Una delle numerosissime interlocuzioni che i vari leader siciliani stanno svolgendo in queste ore calde in cui si deve definire lo schema di gioco della partita palermitana ma con lo sguardo rivolto a Palazzo d’Orleans e alle politiche del 2023. E allora si cerca la quadra o si ipotizzano, tra un caffè e l’altro, scenari inediti e nuove alchimie.
L’incontro tra il senatore renziano e il leader autonomista non poteva dunque passare inosservato. Soprattutto nel giorno in cui il candidato sindaco Faraone lancia una delle due liste che lo sosterranno nella corsa a Palazzo delle Aquile.
“Riformisti e popolari”, un nome che è già tutto un programma. Con tanto di passaggio all’interno del comunicato stampa ufficiale che lascia poco (o molto) spazio alla fantasia: “la lista accoglierà tutte le anime del riformismo liberale, popolare, socialista ed autonomista che stanno lavorando insieme ad un grande progetto per Palermo”.
E nella galassia delle sigle citate salta all’occhio appunto la parola “autonomista”. E se Faraone non fa istero di puntare a un grande laboratorio che parte da Palermo ma guarda ai prossimi appuntamenti elettorali (come ha detto a Live Sicilia), la posizione di Lombardo è tutta da decifrare. Complici gli intramontabili Ray Ban neri indossati anche stamattina. Battute a parte, il tema per gli autonomisti è parecchio delicato.

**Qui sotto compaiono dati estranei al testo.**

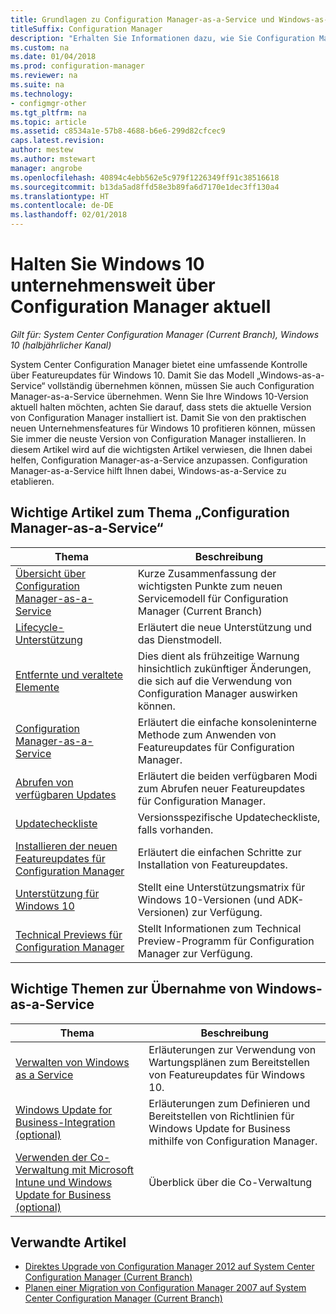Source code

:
 ```yaml
---
title: Grundlagen zu Configuration Manager-as-a-Service und Windows-as-a-Service
titleSuffix: Configuration Manager
description: "Erhalten Sie Informationen dazu, wie Sie Configuration Manager-as-a-Service anpassen, sodass Windows-as-a-Service unterstützt wird."
ms.custom: na
ms.date: 01/04/2018
ms.prod: configuration-manager
ms.reviewer: na
ms.suite: na
ms.technology:
- configmgr-other
ms.tgt_pltfrm: na
ms.topic: article
ms.assetid: c8534a1e-57b8-4688-b6e6-299d82cfcec9
caps.latest.revision: 
author: mestew
ms.author: mstewart
manager: angrobe
ms.openlocfilehash: 40894c4ebb562e5c979f1226349ff91c38516618
ms.sourcegitcommit: b13da5ad8ffd58e3b89fa6d7170e1dec3ff130a4
ms.translationtype: HT
ms.contentlocale: de-DE
ms.lasthandoff: 02/01/2018
---
```

# <a name="keep-windows-10-up-to-date-in-the-enterprise-using-configuration-manager"></a>Halten Sie Windows 10 unternehmensweit über Configuration Manager aktuell

*Gilt für: System Center Configuration Manager (Current Branch), Windows 10 (halbjährlicher Kanal)*

System Center Configuration Manager bietet eine umfassende Kontrolle über Featureupdates für Windows 10. Damit Sie das Modell „Windows-as-a-Service“ vollständig übernehmen können, müssen Sie auch Configuration Manager-as-a-Service übernehmen. Wenn Sie Ihre Windows 10-Version aktuell halten möchten, achten Sie darauf, dass stets die aktuelle Version von Configuration Manager installiert ist. Damit Sie von den praktischen neuen Unternehmensfeatures für Windows 10 profitieren können, müssen Sie immer die neuste Version von Configuration Manager installieren. In diesem Artikel wird auf die wichtigsten Artikel verwiesen, die Ihnen dabei helfen, Configuration Manager-as-a-Service anzupassen. Configuration Manager-as-a-Service hilft Ihnen dabei, Windows-as-a-Service zu etablieren.

## <a name="key-topics-about-adopting-configuration-manager-as-a-service"></a>Wichtige Artikel zum Thema „Configuration Manager-as-a-Service“

| Thema        | Beschreibung          | 
| ------------- |-------------|
|[Übersicht über Configuration Manager-as-a-Service](/sccm/core/plan-design/changes/whats-new-incremental-versions)|Kurze Zusammenfassung der wichtigsten Punkte zum neuen Servicemodell für Configuration Manager (Current Branch)|
|[Lifecycle-Unterstützung](/sccm/core/servers/manage/current-branch-versions-supported)|Erläutert die neue Unterstützung und das Dienstmodell.|
|[Entfernte und veraltete Elemente](/sccm//core/plan-design/changes/deprecated/removed-and-deprecated)|Dies dient als frühzeitige Warnung hinsichtlich zukünftiger Änderungen, die sich auf die Verwendung von Configuration Manager auswirken können.|
|[Configuration Manager-as-a-Service](/sccm/core/servers/manage/updates)|Erläutert die einfache konsoleninterne Methode zum Anwenden von Featureupdates für Configuration Manager.|
|[Abrufen von verfügbaren Updates](/core/servers/manage/install-in-console-updates#get-available-updates)|Erläutert die beiden verfügbaren Modi zum Abrufen neuer Featureupdates für Configuration Manager.|
|[Updatecheckliste](/sccm/core/servers/manage/install-in-console-updates#bkmk_beforeinstall)|Versionsspezifische Updatecheckliste, falls vorhanden.| 
|[Installieren der neuen Featureupdates für Configuration Manager](/sccm/core/servers/manage/install-in-console-updates#bkmk_install)|Erläutert die einfachen Schritte zur Installation von Featureupdates.|
|[Unterstützung für Windows 10](/sccm/core/plan-design/configs/support-for-windows-10)|Stellt eine Unterstützungsmatrix für Windows 10-Versionen (und ADK-Versionen) zur Verfügung.|
|[Technical Previews für Configuration Manager](/sccm/core/get-started/technical-preview)|Stellt Informationen zum Technical Preview-Programm für Configuration Manager zur Verfügung.|


## <a name="key-topics-about-adopting-windows-as-a-service"></a>Wichtige Themen zur Übernahme von Windows-as-a-Service
| Thema        | Beschreibung          | 
| ------------- |-------------|
|[Verwalten von Windows as a Service](/sccm/osd/deploy-use/manage-windows-as-a-service)|Erläuterungen zur Verwendung von Wartungsplänen zum Bereitstellen von Featureupdates für Windows 10.|
|[Windows Update for Business-Integration (optional)](/sccm/sum/deploy-use/integrate-windows-update-for-business-windows-10)|Erläuterungen zum Definieren und Bereitstellen von Richtlinien für Windows Update for Business mithilfe von Configuration Manager.|
|[Verwenden der Co-Verwaltung mit Microsoft Intune und Windows Update for Business (optional)](/sccm/core/clients/manage/co-management-overview)|Überblick über die Co-Verwaltung| 


## <a name="related-articles"></a>Verwandte Artikel

- [Direktes Upgrade von Configuration Manager 2012 auf System Center Configuration Manager (Current Branch)](/sccm/core/servers/deploy/install/upgrade-to-configuration-manager)
- [Planen einer Migration von Configuration Manager 2007 auf System Center Configuration Manager (Current Branch)](/sccm/core/migration/planning-for-migration)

E investe in primo luogo l’alleanza di ferro (che qualcuno sostiene precaria in questa fase) con” Prima L’Italia” soprattutto se alla fine del Risiko delle candidature dovesse saltare la candidatura di Minardo (trait d’union con la galassia autonomista) alla Presidenza in cambio del candidato sindaco. Congetture che pure circolano con insistenza in queste ore nei palazzi palermitani.
E in vista delle regionali l’approdo a una lista centrista potrebbe fare la differenza. Soprattutto a certe latitudini (ai piedi dell’Etna per esempio). Insomma, il grande centro torna alla ribalta (prova ne è il plauso dei mastelliani all’iniziativa di Faraone) e potrebbe rivelarsi una scialuppa di salvataggio per superare la soglia di sbarramento (soprattutto alle regionali). L’unico dato certo nel marasma del centrodestra siciliano è che è regna il caos. Almeno su questo tutti gli attori in campo sono concordi.